With only 3 weeks and 3 days to go to the GDPR deadline, I’ve noticed more and more posts on LinkedIn from people claiming that if you store this particular data, you’ll be in breach of the regulation and be fined. Of course they are probably hoping that you’ll bite, and contact them so they can make some money. I cant help but respond to say where they are wrong, as I really do not want to see people taken for a ride.
The reality is that if you have not started now, then you have more than likely left things too late to become fully compliant by the 25th May – but all is not lost. There are plenty of sites that can offer proper advice and guidance, rather than scaremongering and half truths. I found the https://ico.org.uk/ site to be a great resource, and I certainly referred to this when I started my PM role working on GDPR back in mid February.
I find this to be an interesting piece of legislation – it makes good sense and really is something that we should have already been doing.
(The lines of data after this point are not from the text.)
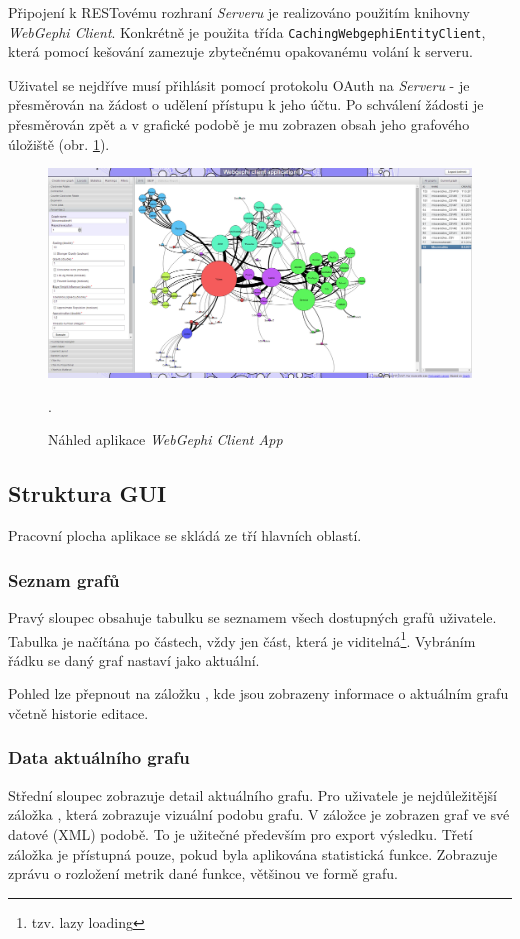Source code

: \documentclass[thesis=M,czech]{FITthesis}[2014/05/6]
\begin{document}
Připojení k RESTovému rozhraní \textit{Serveru} je realizováno použitím knihovny \textit{WebGephi Client}. Konkrétně je použita třída \texttt{Caching\-Webgephi\-Entity\-Client}, která 
pomocí kešování zamezuje zbytečnému opakovanému volání k serveru.

Uživatel se nejdříve musí přihlásit pomocí protokolu OAuth na \textit{Serveru} - je přesměrován na žádost o udělení přístupu k jeho účtu. Po schválení žádosti je
přesměrován zpět a v grafické podobě je mu zobrazen obsah jeho grafového úložiště (obr. \ref{fig:clientapp-overview}). 

\begin{figure}\centering
 	\includegraphics[width=1\textwidth]{images/prtsc/clientapp-overview}
 	\caption[Náhled aplikace \textit{WebGephi Client App}]{Náhled aplikace \textit{WebGephi Client App}}.\label{fig:clientapp-overview}
\end{figure}

\subsection{Struktura GUI}
Pracovní plocha aplikace se skládá ze tří hlavních oblastí.

\subsubsection{Seznam grafů}
Pravý sloupec obsahuje tabulku se seznamem všech dostupných grafů uživatele. Tabulka je načítána po částech, vždy jen část, která je viditelná\footnote{tzv. lazy loading}. Vybráním řádku se daný graf nastaví jako aktuální. 

Pohled lze přepnout na záložku , kde jsou zobrazeny informace o aktuálním grafu včetně historie editace.

\subsubsection{Data aktuálního grafu}
Střední sloupec zobrazuje detail aktuálního grafu. Pro uživatele je nejdůležitější záložka , která zobrazuje vizuální podobu grafu. V záložce  je zobrazen 
graf ve své datové (XML) podobě. To je užitečné především pro export výsledku. Třetí záložka je přístupná pouze, pokud byla aplikována statistická funkce. Zobrazuje zprávu o rozložení 
metrik dané funkce, většinou ve formě grafu.
\end{document}
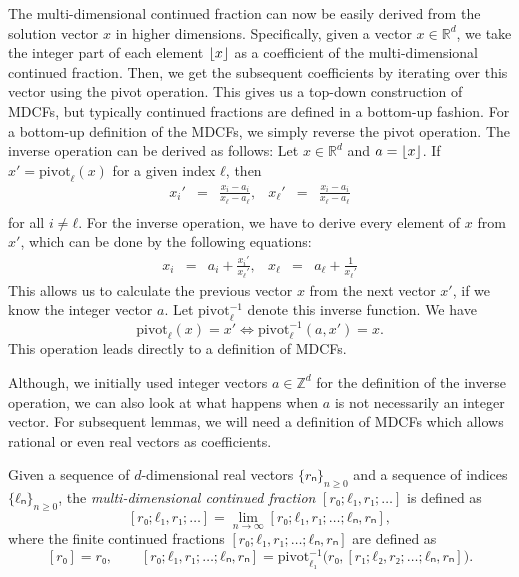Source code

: The multi-dimensional continued fraction can now be easily derived from the
solution vector $x$ in higher dimensions.
Specifically, given a vector $x ∈ ℝ^d$, we take the integer part of each
element $\lfloor x\rfloor$ as a coefficient of the multi-dimensional continued
fraction.
Then, we get the subsequent coefficients by iterating over this vector using
the pivot operation.
This gives us a top-down construction of MDCFs, but typically continued
fractions are defined in a bottom-up fashion.
For a bottom-up definition of the MDCFs, we simply reverse the pivot operation.
The inverse operation can be derived as follows:
Let $x ∈ ℝ^d$ and $a = \lfloor x\rfloor$.
If $x' = \mathrm{pivot}_ℓ(x)$ for a given index $ℓ$, then
\[
  \begin{array}{lcrlcr}
    \displaystyle x_i' & = & \displaystyle \frac{x_i - a_i}{x_ℓ - a_ℓ}, &
    \displaystyle x_ℓ' & = & \displaystyle \frac{x_i - a_i}{x_ℓ - a_ℓ} \\[1em]
  \end{array}
\]
for all $i ≠ ℓ$.
For the inverse operation, we have to derive every element of $x$ from $x'$,
which can be done by the following equations:
\[
  \begin{array}{lcrlcr}
    \displaystyle x_i & = & a_i + \displaystyle \frac{x_i'}{x_ℓ'}, &
    \displaystyle x_ℓ & = & a_ℓ + \displaystyle \frac{1}{x_ℓ'}
  \end{array}
\]
This allows us to calculate the previous vector $x$ from the next vector $x'$,
if we know the integer vector $a$.
Let $\mathrm{pivot}_ℓ^{-1}$ denote this inverse function.
We have
\[
  \mathrm{pivot}_ℓ(x) = x' \iff \mathrm{pivot}_ℓ^{-1}(a, x') = x.
\]
This operation leads directly to a definition of MDCFs.

Although, we initially used integer vectors $a ∈ ℤ^d$ for the definition of the inverse operation,
we can also look at what happens when $a$ is not necessarily an integer vector.
For subsequent lemmas, we will need a definition of MDCFs which allows rational
or even real vectors as coefficients.

\begin{definition}
  Given a sequence of $d$-dimensional real vectors $\{rₙ\}_{n ≥ 0}$ and a sequence of
  indices $\{ℓₙ\}_{n ≥ 0}$, the \emph{multi-dimensional continued fraction} $[r₀; ℓ₁, r₁; …]$
  is defined as
  \[
    [r₀; ℓ₁, r₁; …] = \lim_{n → ∞} [r₀; ℓ₁, r₁; …; ℓₙ, rₙ],
  \]
  where the finite continued fractions $[r₀; ℓ₁, r₁; …; ℓₙ, rₙ]$ are defined as
  \[
    [r₀] = r₀, \qquad [r₀; ℓ₁, r₁; …; ℓₙ, rₙ] = \mathrm{pivot}_{ℓ₁}^{-1}\big(r₀, [r₁; ℓ₂, r₂; …; ℓₙ, rₙ]\big).
  \]
\end{definition}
Even now we are still seeing breach notifications (Twitter being the latest one), so the principles of managing data that we collect as organisations, is a sound one. With the rights attributed to us as individuals/citizens of the EU, we also have a corresponding list of responsibilities as citizens of the EU who gather data on other citizens.
The principle of Privacy by Design elevates Security to the forefront, and forces organisations to do more than pay lip service to securing the data that they collect about us. What’s not to like? I think we have all had enough of seeing data breach notifications.
The principle of having a legal basis to collect and use data ensures that the data collected is justified legally, is only to be used for that purpose, only the amount of data needed is collected and stored, and the data is only to be retained for the period of time that it is needed.
Organisations also now need to ensure that there are ways to amend, delete or export data when requested by individuals, using the right to have data corrected, right to be erased, right to see the data collected about them, or the right to port the data to another organisation in a flat file format (e.g. CSV).
This legislation has created a lot of work across the EU, however the end result has got to be positive for everyone. Organisations have less data to store – so there are cost savings to be made. And it will help employees adopt good data management habits, not storing everything in forgotten folders for years ‘in case we need it’. It would be interesting to see just how much storage is saved overall!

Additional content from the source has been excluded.